What the task asks: Return all of the data that follows precisely, leaving every image out.
[Source material Boundary: Start]
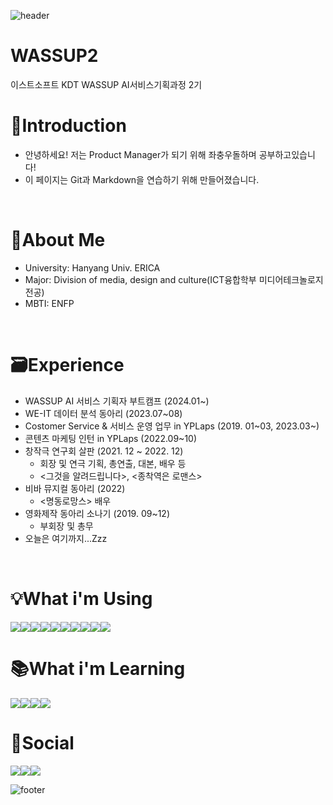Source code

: ![header](https://capsule-render.vercel.app/api?type=waving&color=auto&height=250&section=header&text=Yehyung&fontSize=50&fontcolor=#ece6cc)

# WASSUP2
이스트소프트 KDT WASSUP AI서비스기획과정 2기

# 🙌Introduction
- 안녕하세요! 저는 Product Manager가 되기 위해 좌충우돌하며 공부하고있습니다!
- 이 페이지는 Git과 Markdown을 연습하기 위해 만들어졌습니다.
<br/>

# 📌About Me
- University: Hanyang Univ. ERICA
- Major: Division of media, design and culture(ICT융합학부 미디어테크놀로지 전공)
- MBTI: ENFP
<br/>

# 🗃Experience
- WASSUP AI 서비스 기획자 부트캠프 (2024.01~)
- WE-IT 데이터 분석 동아리 (2023.07~08)
- Costomer Service & 서비스 운영 업무 in YPLaps (2019. 01~03, 2023.03~)
- 콘텐츠 마케팅 인턴 in YPLaps (2022.09~10)
- 창작극 연구회 살판 (2021. 12 ~ 2022. 12)
	- 회장 및 연극 기획, 총연출, 대본, 배우 등
 	- <그것을 알려드립니다>, <종착역은 로맨스>
- 비바 뮤지컬 동아리 (2022)
	- <명동로망스> 배우
 - 영화제작 동아리 소나기 (2019. 09~12)
 	- 부회장 및 총무
  - 오늘은 여기까지...Zzz

<br/>

# 💡What i'm Using
<img src="https://img.shields.io/badge/Slack-4A154B?style=for-the-badge&logo=slack&logoColor=white"><img src="https://img.shields.io/badge/Discord-7289DA?style=for-the-badge&logo=discord&logoColor=white"><img src="https://img.shields.io/badge/Zoom-2D8CFF?style=for-the-badge&logo=zoom&logoColor=white"><img src="https://img.shields.io/badge/Python-14354C?style=for-the-badge&logo=python&logoColor=white"><img src="https://img.shields.io/badge/Microsoft_Excel-217346?style=for-the-badge&logo=microsoft-excel&logoColor=white"><img src="https://img.shields.io/badge/Microsoft_PowerPoint-B7472A?style=for-the-badge&logo=microsoft-powerpoint&logoColor=white
	https://img.shields.io/badge/Microsoft_Access-A4373A"><img src="https://img.shields.io/badge/Adobe%20XD-470137?style=for-the-badge&logo=Adobe%20XD&logoColor=#FF61F6"><img src="https://img.shields.io/badge/Adobe%20Premiere%20Pro-9999FF?style=for-the-badge&logo=Adobe%20Premiere%20Pro&logoColor=white"><img src="https://img.shields.io/badge/Adobe%20after%20affects-CF96FD?style=for-the-badge&logo=Adobe%20after%20effects&logoColor=393665"><img src="https://img.shields.io/badge/Figma-F24E1E?style=for-the-badge&logo=figma&logoColor=white">
<br/>

# 📚What i'm Learning
<img src="https://img.shields.io/badge/Markdown-000000?style=for-the-badge&logo=markdown&logoColor=white"><img src="https://img.shields.io/badge/Django-092E20?style=for-the-badge&logo=django&logoColor=white"><img src="https://img.shields.io/badge/Flutter-02569B?style=for-the-badge&logo=flutter&logoColor=white"><img src="https://img.shields.io/badge/MySQL-005C84?style=for-the-badge&logo=mysql&logoColor=white">
<br/>

# 👋Social
<img src="https://img.shields.io/badge/Instagram-E4405F?style=for-the-badge&logo=instagram&logoColor=white"><img src="https://img.shields.io/badge/Gmail-D14836?style=for-the-badge&logo=gmail&logoColor=white"><img src="https://img.shields.io/badge/LinkedIn-0077B5?style=for-the-badge&logo=linkedin&logoColor=white">
<br/>

![footer](https://capsule-render.vercel.app/api?type=waving&color=auto&height=200&section=footer&fontSize=30&fontcolor=#ece6cc)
[Source material Boundary: End]
Output for this exercise:
Source code

: ![header](https://capsule-render.vercel.app/api?type=waving&color=auto&height=250&section=header&text=Yehyung&fontSize=50&fontcolor=#ece6cc)

# WASSUP2
이스트소프트 KDT WASSUP AI서비스기획과정 2기

# 🙌Introduction
- 안녕하세요! 저는 Product Manager가 되기 위해 좌충우돌하며 공부하고있습니다!
- 이 페이지는 Git과 Markdown을 연습하기 위해 만들어졌습니다.
<br/>

# 📌About Me
- University: Hanyang Univ. ERICA
- Major: Division of media, design and culture(ICT융합학부 미디어테크놀로지 전공)
- MBTI: ENFP
<br/>

# 🗃Experience
- WASSUP AI 서비스 기획자 부트캠프 (2024.01~)
- WE-IT 데이터 분석 동아리 (2023.07~08)
- Costomer Service & 서비스 운영 업무 in YPLaps (2019. 01~03, 2023.03~)
- 콘텐츠 마케팅 인턴 in YPLaps (2022.09~10)
- 창작극 연구회 살판 (2021. 12 ~ 2022. 12)
	- 회장 및 연극 기획, 총연출, 대본, 배우 등
 	- <그것을 알려드립니다>, <종착역은 로맨스>
- 비바 뮤지컬 동아리 (2022)
	- <명동로망스> 배우
 - 영화제작 동아리 소나기 (2019. 09~12)
 	- 부회장 및 총무
  - 오늘은 여기까지...Zzz

<br/>

# 💡What i'm Using
<img src="https://img.shields.io/badge/Slack-4A154B?style=for-the-badge&logo=slack&logoColor=white"><img src="https://img.shields.io/badge/Discord-7289DA?style=for-the-badge&logo=discord&logoColor=white"><img src="https://img.shields.io/badge/Zoom-2D8CFF?style=for-the-badge&logo=zoom&logoColor=white"><img src="https://img.shields.io/badge/Python-14354C?style=for-the-badge&logo=python&logoColor=white"><img src="https://img.shields.io/badge/Microsoft_Excel-217346?style=for-the-badge&logo=microsoft-excel&logoColor=white"><img src="https://img.shields.io/badge/Microsoft_PowerPoint-B7472A?style=for-the-badge&logo=microsoft-powerpoint&logoColor=white
	https://img.shields.io/badge/Microsoft_Access-A4373A"><img src="https://img.shields.io/badge/Adobe%20XD-470137?style=for-the-badge&logo=Adobe%20XD&logoColor=#FF61F6"><img src="https://img.shields.io/badge/Adobe%20Premiere%20Pro-9999FF?style=for-the-badge&logo=Adobe%20Premiere%20Pro&logoColor=white"><img src="https://img.shields.io/badge/Adobe%20after%20affects-CF96FD?style=for-the-badge&logo=Adobe%20after%20effects&logoColor=393665"><img src="https://img.shields.io/badge/Figma-F24E1E?style=for-the-badge&logo=figma&logoColor=white">
<br/>

# 📚What i'm Learning
<img src="https://img.shields.io/badge/Markdown-000000?style=for-the-badge&logo=markdown&logoColor=white"><img src="https://img.shields.io/badge/Django-092E20?style=for-the-badge&logo=django&logoColor=white"><img src="https://img.shields.io/badge/Flutter-02569B?style=for-the-badge&logo=flutter&logoColor=white"><img src="https://img.shields.io/badge/MySQL-005C84?style=for-the-badge&logo=mysql&logoColor=white">
<br/>

# 👋Social
<img src="https://img.shields.io/badge/Instagram-E4405F?style=for-the-badge&logo=instagram&logoColor=white"><img src="https://img.shields.io/badge/Gmail-D14836?style=for-the-badge&logo=gmail&logoColor=white"><img src="https://img.shields.io/badge/LinkedIn-0077B5?style=for-the-badge&logo=linkedin&logoColor=white">
<br/>

![footer](https://capsule-render.vercel.app/api?type=waving&color=auto&height=200&section=footer&fontSize=30&fontcolor=#ece6cc)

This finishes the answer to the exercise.